Quizás estos avisos, si fueran exhibidos en aquellos países, explicarían muy bien a los foráneos por qué un país tan futbolero como la Argentina es el único en el que los hinchas visitantes no pueden ir a los estadios. Tanto lo que Tagore explica del nacionalismo, como lo que Oz muestra del fanatismo, aplican para ilustrar estos comportamientos que una publicidad sentimentalmente manipuladora y carente de imaginación ensalza como conductas a seguir a la hora del Mundial (y no solo entonces).

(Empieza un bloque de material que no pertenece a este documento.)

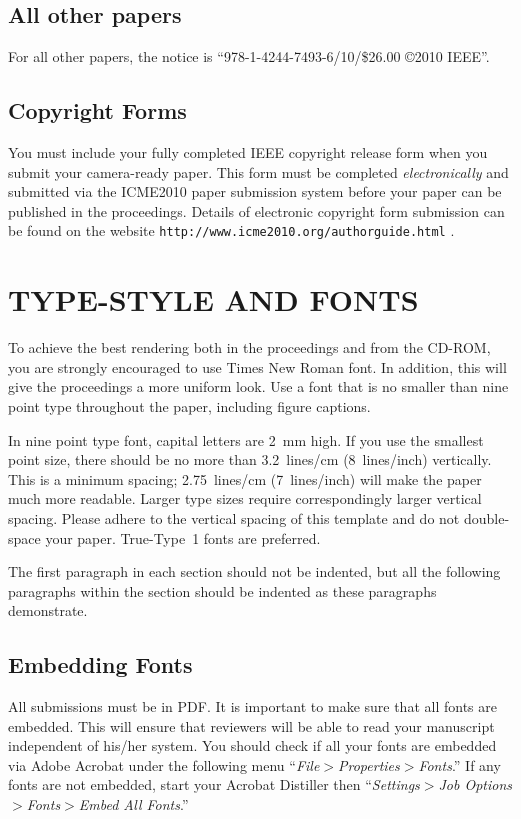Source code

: \documentclass{article}
\begin{document}
\subsection{All other papers}
For all other papers, the notice is ``978-1-4244-7493-6/10/\$26.00
\copyright2010 IEEE''.

\subsection{Copyright Forms} \label{sec:copyright}

You must include your fully completed IEEE copyright release form
when you submit your camera-ready paper. This form must be completed
\emph{electronically} and submitted via the ICME2010 paper
submission system before your paper can be published in the
proceedings. Details of electronic copyright form submission can be
found on the website \verb"http://www.icme2010.org/authorguide.html"
.


\section{TYPE-STYLE AND FONTS}
\label{sec:typestyle}

To achieve the best rendering both in the proceedings and from the
CD-ROM, you are strongly encouraged to use Times New Roman font.  In
addition, this will give the proceedings a more uniform look.  Use a
font that is no smaller than nine point type throughout the paper,
including figure captions.

In nine point type font, capital letters are 2~mm high.  If you use
the smallest point size, there should be no more than 3.2~lines/cm
(8~lines/inch) vertically.  This is a minimum spacing; 2.75~lines/cm
(7~lines/inch) will make the paper much more readable.  Larger type
sizes require correspondingly larger vertical spacing.  Please
adhere to the vertical spacing of this template and do not
double-space your paper. True-Type~1 fonts are preferred.

The first paragraph in each section should not be indented, but all the
following paragraphs within the section should be indented as these paragraphs
demonstrate.

\subsection{Embedding Fonts}
\label{sec:embedFonts}

All submissions must be in PDF. It is important to make sure that
all fonts are embedded. This will ensure that reviewers will be able
to read your manuscript independent of his/her system. You should
check if all your fonts are embedded via Adobe Acrobat under the
following menu ``\emph{File$>$Properties$>$Fonts}.'' If any fonts
are not embedded, start your Acrobat Distiller then
``\emph{Settings$>$Job Options$>$Fonts$>$Embed All Fonts}.''
\end{document}
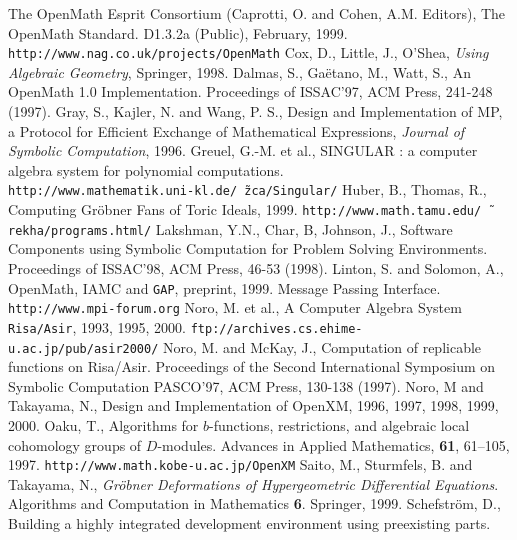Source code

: 
\begin{thebibliography}{X}
The OpenMath Esprit Consortium 
(Caprotti, O. and Cohen, A.M. Editors),
The OpenMath Standard. D1.3.2a (Public), February, 1999.
{\tt http://www.nag.co.uk/projects/OpenMath}
Cox, D., Little, J.,  O'Shea,
{\it Using Algebraic Geometry}, Springer, 1998.
Dalmas, S., Ga\"etano, M., Watt, S., An OpenMath 1.0 Implementation.
Proceedings of ISSAC'97, ACM Press, 241-248 (1997).
Gray, S., Kajler, N. and Wang, P. S.,
Design and Implementation of MP, a Protocol for Efficient
  Exchange of Mathematical Expressions,
{\sl Journal of Symbolic Computation}, 1996.
Greuel, G.-M. et al., SINGULAR : a computer algebra system for polynomial
computations.\\
{\tt http://www.mathematik.uni-kl.de/\~\,zca/Singular/}
Huber, B., Thomas, R., Computing Gr\"obner Fans of Toric Ideals, 1999.
{\tt http://www.math.tamu.edu/\~\,rekha/programs.html/}
Lakshman, Y.N., Char, B, Johnson, J., Software Components using
Symbolic Computation for Problem Solving Environments.
Proceedings of ISSAC'98, ACM Press, 46-53 (1998).
Linton, S. and Solomon, A.,
OpenMath, IAMC and {\tt GAP},
preprint, 1999.
 Message Passing Interface.
{\tt http://www.mpi-forum.org} 
Noro, M. et al., 
A Computer Algebra System {\tt Risa/Asir},  1993, 1995, 2000.
{\tt ftp://archives.cs.ehime-u.ac.jp/pub/asir2000/}
Noro, M. and McKay, J.,
Computation of replicable functions on Risa/Asir.
Proceedings of the Second International Symposium on
Symbolic Computation PASCO'97, ACM Press, 130-138 (1997).
Noro, M and Takayama, N., Design and Implementation
of OpenXM, 1996, 1997, 1998, 1999, 2000.
Oaku, T.,
Algorithms for $b$-functions, restrictions, and algebraic local cohomology
groups of $D$-modules.
Advances in Applied Mathematics, {\bf 61}, 61--105, 1997.
{\tt http://www.math.kobe-u.ac.jp/OpenXM}
Saito, M., Sturmfels, B. and Takayama, N.,
{\it Gr\"obner Deformations of Hypergeometric Differential Equations}.
Algorithms and Computation in Mathematics {\bf 6}. Springer, 1999.
Schefstr\"om, D.,
Building a highly integrated development environment using
preexisting parts.

\end{thebibliography}
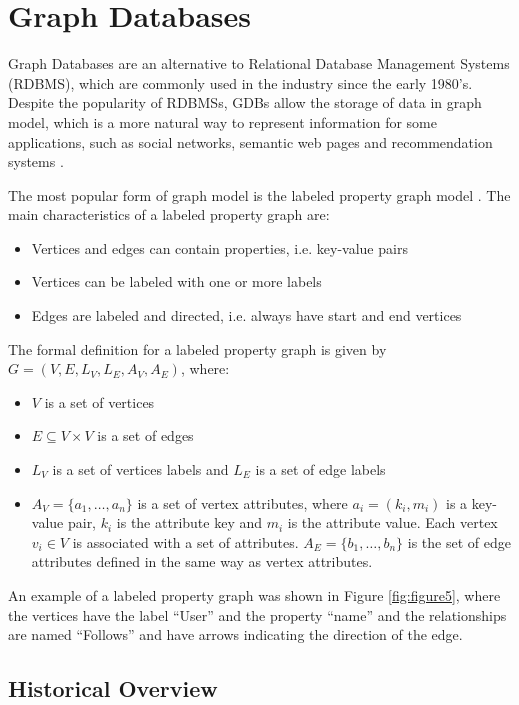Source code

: \section{Graph Databases}

Graph Databases are an alternative to Relational Database Management Systems (RDBMS), which are commonly used in the industry since the early 1980's. Despite the popularity of RDBMSs, GDBs allow the storage of data in graph model, which is a more natural way to represent information for some applications, such as social networks, semantic web pages and recommendation systems \cite{Miller2013}.

The most popular form of graph model is the labeled property graph model \cite{Robinson2015}. The main characteristics of a labeled property graph are:
\begin{itemize}
\item Vertices and edges can contain properties, i.e. key-value pairs
\item Vertices can be labeled with one or more labels
\item Edges are labeled and directed, i.e. always have start and end vertices
\end{itemize}

The formal definition for a labeled property graph is given by $G = (V, E, L_V, L_E, A_V, A_E)$, where:
\begin{itemize}
\item $V$ is a set of vertices
\item $E \subseteq V \times V$ is a set of edges
\item $L_V$ is a set of vertices labels and $L_E$ is a set of edge labels
\item $A_V = \{a_1, \dots, a_n\}$ is a set of vertex attributes, where $a_i = (k_i, m_i)$ is a key-value pair, $k_i$ is the attribute key and $m_i$ is the attribute value. Each vertex $v_i \in V$ is associated with a set of attributes. $A_E = \{b_1, \dots, b_n\}$ is the set of edge attributes defined in the same way as vertex attributes.
\end{itemize}

An example of a labeled property graph was shown in Figure \ref{fig:figure5}, where the vertices have the label ``User'' and the property ``name'' and the relationships are named ``Follows'' and have arrows indicating the direction of the edge.

\subsection{Historical Overview}

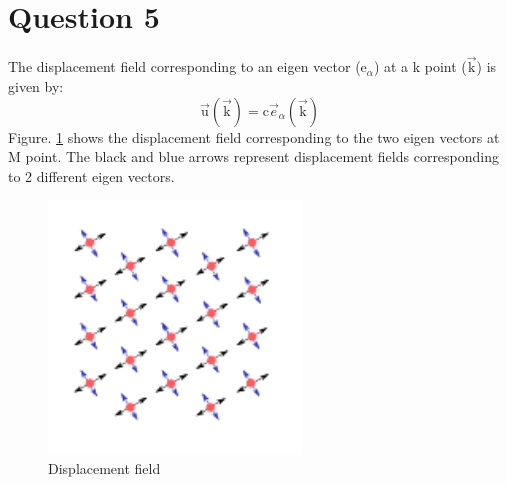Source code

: \documentclass[a4paper]{article}
\begin{document}
\section*{Question 5}
The displacement field corresponding to an eigen vector ($\mathrm{e}_{\alpha}$) at a k point ($\vec{\mathrm{k}}$) is given by:  
\begin{equation}
    \vec{\mathrm{u}}({\vec{\mathrm{k}}})= \mathrm{c}\vec{e}_{\alpha}(\vec{\mathrm{k}})
\end{equation}
Figure. \ref{fig:3} shows the displacement field corresponding to the two eigen vectors at $\mathrm{M}$ point. The black and blue arrows represent displacement fields corresponding to 2 different eigen vectors. 
\begin{figure}[htpb]
    \centering
    \includegraphics[width=0.6\textwidth]{vec.pdf}
    \caption{Displacement field}
    \label{fig:3}
\end{figure}
\end{document}
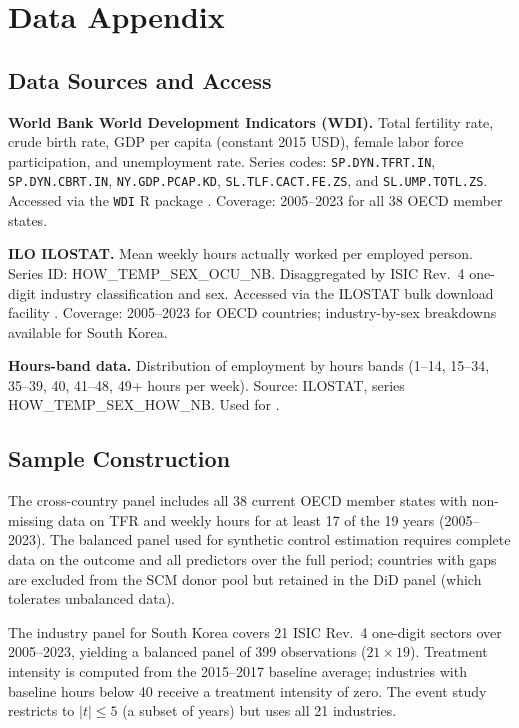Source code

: \documentclass[12pt]{article}
\begin{document}
\label{apep_main_text_end}
\newpage


\newpage
\appendix

\section{Data Appendix}
\label{sec:data_appendix}

\subsection{Data Sources and Access}

\textbf{World Bank World Development Indicators (WDI).} Total fertility rate, crude birth rate, GDP per capita (constant 2015 USD), female labor force participation, and unemployment rate. Series codes: \texttt{SP.DYN.TFRT.IN}, \texttt{SP.DYN.CBRT.IN}, \texttt{NY.GDP.PCAP.KD}, \texttt{SL.TLF.CACT.FE.ZS}, and \texttt{SL.UMP.TOTL.ZS}. Accessed via the \texttt{WDI} R package \citep{worldbank2024wdi}. Coverage: 2005--2023 for all 38 OECD member states.

\textbf{ILO ILOSTAT.} Mean weekly hours actually worked per employed person. Series ID: HOW\_TEMP\_SEX\_OCU\_NB. Disaggregated by ISIC Rev.~4 one-digit industry classification and sex. Accessed via the ILOSTAT bulk download facility \citep{ilo2024ilostat}. Coverage: 2005--2023 for OECD countries; industry-by-sex breakdowns available for South Korea.

\textbf{Hours-band data.} Distribution of employment by hours bands (1--14, 15--34, 35--39, 40, 41--48, 49+ hours per week). Source: ILOSTAT, series HOW\_TEMP\_SEX\_HOW\_NB. Used for .

\subsection{Sample Construction}

The cross-country panel includes all 38 current OECD member states with non-missing data on TFR and weekly hours for at least 17 of the 19 years (2005--2023). The balanced panel used for synthetic control estimation requires complete data on the outcome and all predictors over the full period; countries with gaps are excluded from the SCM donor pool but retained in the DiD panel (which tolerates unbalanced data).

The industry panel for South Korea covers 21 ISIC Rev.~4 one-digit sectors over 2005--2023, yielding a balanced panel of 399 observations ($21 \times 19$). Treatment intensity is computed from the 2015--2017 baseline average; industries with baseline hours below 40 receive a treatment intensity of zero. The event study restricts to $|t| \leq 5$ (a subset of years) but uses all 21 industries.
\end{document}
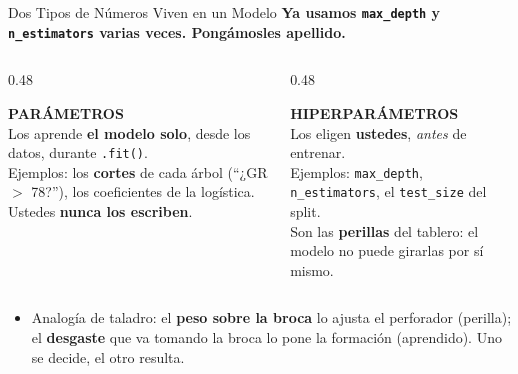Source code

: \documentclass[aspectratio=169, 11pt]{beamer}
\begin{document}
\begin{frame}[shrink=8]{Dos Tipos de Números Viven en un Modelo}
  \vspace{-4pt}
  {\small\color{arcaDark}\bfseries
    Ya usamos \texttt{max\_depth} y \texttt{n\_estimators} varias veces. Pongámosles apellido.}

  \vspace{8pt}
  \begin{columns}[T]
    \begin{column}{0.48\textwidth}
      \begin{tcolorbox}[colback=arcaGray, colframe=codeGreen, boxrule=0pt, leftrule=3pt,
        arc=3pt, left=6pt, right=6pt, top=5pt, bottom=5pt]
        {\scriptsize\color{codeGreen}\bfseries\faCogs\hspace{4pt}PARÁMETROS}\\[4pt]
        {\scriptsize\color{textMuted}
          Los aprende \textbf{el modelo solo}, desde los datos,
          durante \texttt{.fit()}.\\[3pt]
          Ejemplos: los \textbf{cortes} de cada árbol
          (``¿GR \(>\) 78?''), los coeficientes de la logística.\\[3pt]
          Ustedes \textbf{nunca los escriben}.}
      \end{tcolorbox}
    \end{column}
    \begin{column}{0.48\textwidth}
      \begin{tcolorbox}[colback=arcaGray, colframe=arcaRed, boxrule=0pt, leftrule=3pt,
        arc=3pt, left=6pt, right=6pt, top=5pt, bottom=5pt]
        {\scriptsize\color{arcaRed}\bfseries\faSlidersH\hspace{4pt}HIPERPARÁMETROS}\\[4pt]
        {\scriptsize\color{textMuted}
          Los eligen \textbf{ustedes}, \emph{antes} de entrenar.\\[3pt]
          Ejemplos: \texttt{max\_depth}, \texttt{n\_estimators},
          el \texttt{test\_size} del split.\\[3pt]
          Son las \textbf{perillas} del tablero: el modelo no puede
          girarlas por sí mismo.}
      \end{tcolorbox}
    \end{column}
  \end{columns}

  \vspace{10pt}
  {\footnotesize\color{textMuted}
  \begin{itemize}\setlength{\itemsep}{3pt}
    \item[{\color{arcaRed}\scriptsize\faArrowRight}]
      Analogía de taladro: el \textbf{peso sobre la broca} lo ajusta el perforador
      (perilla); el \textbf{desgaste} que va tomando la broca lo pone la formación
      (aprendido). Uno se decide, el otro resulta.
  \end{itemize}
  }
\end{frame}
\end{document}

Mientras tanto, el sábado 16 la selección debutará en el Mundial ante Islandia, un país de 330 mil habitantes. Su director técnico, Heimir Hallgrimsson, es un odontólogo en actividad. Como tantos otros, los islandeses están contentos por participar, no sobran a nadie, no se burlan de nadie (y menos por anticipado), se saben limitados respecto de otros rivales, y lo aceptan sin dramatismo. Hallagrimsson dice que, desde chicos, sus compatriotas aprenden que no se destacarán por la técnica, pero que podrán ganar luchando. “Siempre juntos, siempre como equipo”, subraya. “En Islandia, explicó en una reciente entrevista en La Nación, si trabajamos juntos podemos enfrentar a cualquier equipo del mundo”. Y enfatizó que, si a cada uno se le deja hacer lo que quiera y ocuparse solo de lo suyo, “no ganaríamos un partido”. En cambio, ganaron varios trabajando juntos y llegaron a ser subcampeones de Europa.

Desde lo estrictamente futbolístico, en los mundiales no suele verse lo mejor de este hermoso juego, y sí lo peor: su conversión en un suculento negocio. Pero cada cuatro años se ofrece la posibilidad de observar todo lo que el fútbol dispara en cuanto a conductas, valores, modelos colectivos e individuales, características culturales. Muchos solo ven la pelota. Otros encuentran aleccionadores espejos. Algunos aprenden. Otros no.